- WHAT IS BEING ASKED
Drop the pictures and restate the rest of the listing word for word.

- THE DATA
============================================================

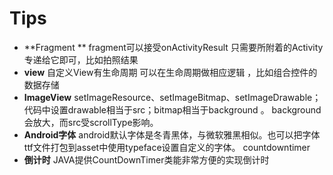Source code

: # Tips

- **Fragment **
 fragment可以接受onActivityResult 只需要所附着的Activity专递给它即可，比如拍照结果
- **view**
自定义View有生命周期 可以在生命周期做相应逻辑 ，比如组合控件的数据存储
- **ImageView**
setImageResource、setImageBitmap、setImageDrawable；
代码中设置drawable相当于src；bitmap相当于background 。
background会放大，而src受scrollType影响。
- **Android字体**
android默认字体是冬青黑体，与微软雅黑相似。也可以把字体ttf文件打包到asset中使用typeface设置自定义的字体。
countdowntimer
- **倒计时** 
JAVA提供CountDownTimer类能非常方便的实现倒计时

============================================================

- TASK OUTPUT
Source code

: # Tips

- **Fragment **
 fragment可以接受onActivityResult 只需要所附着的Activity专递给它即可，比如拍照结果
- **view**
自定义View有生命周期 可以在生命周期做相应逻辑 ，比如组合控件的数据存储
- **ImageView**
setImageResource、setImageBitmap、setImageDrawable；
代码中设置drawable相当于src；bitmap相当于background 。
background会放大，而src受scrollType影响。
- **Android字体**
android默认字体是冬青黑体，与微软雅黑相似。也可以把字体ttf文件打包到asset中使用typeface设置自定义的字体。
countdowntimer
- **倒计时** 
JAVA提供CountDownTimer类能非常方便的实现倒计时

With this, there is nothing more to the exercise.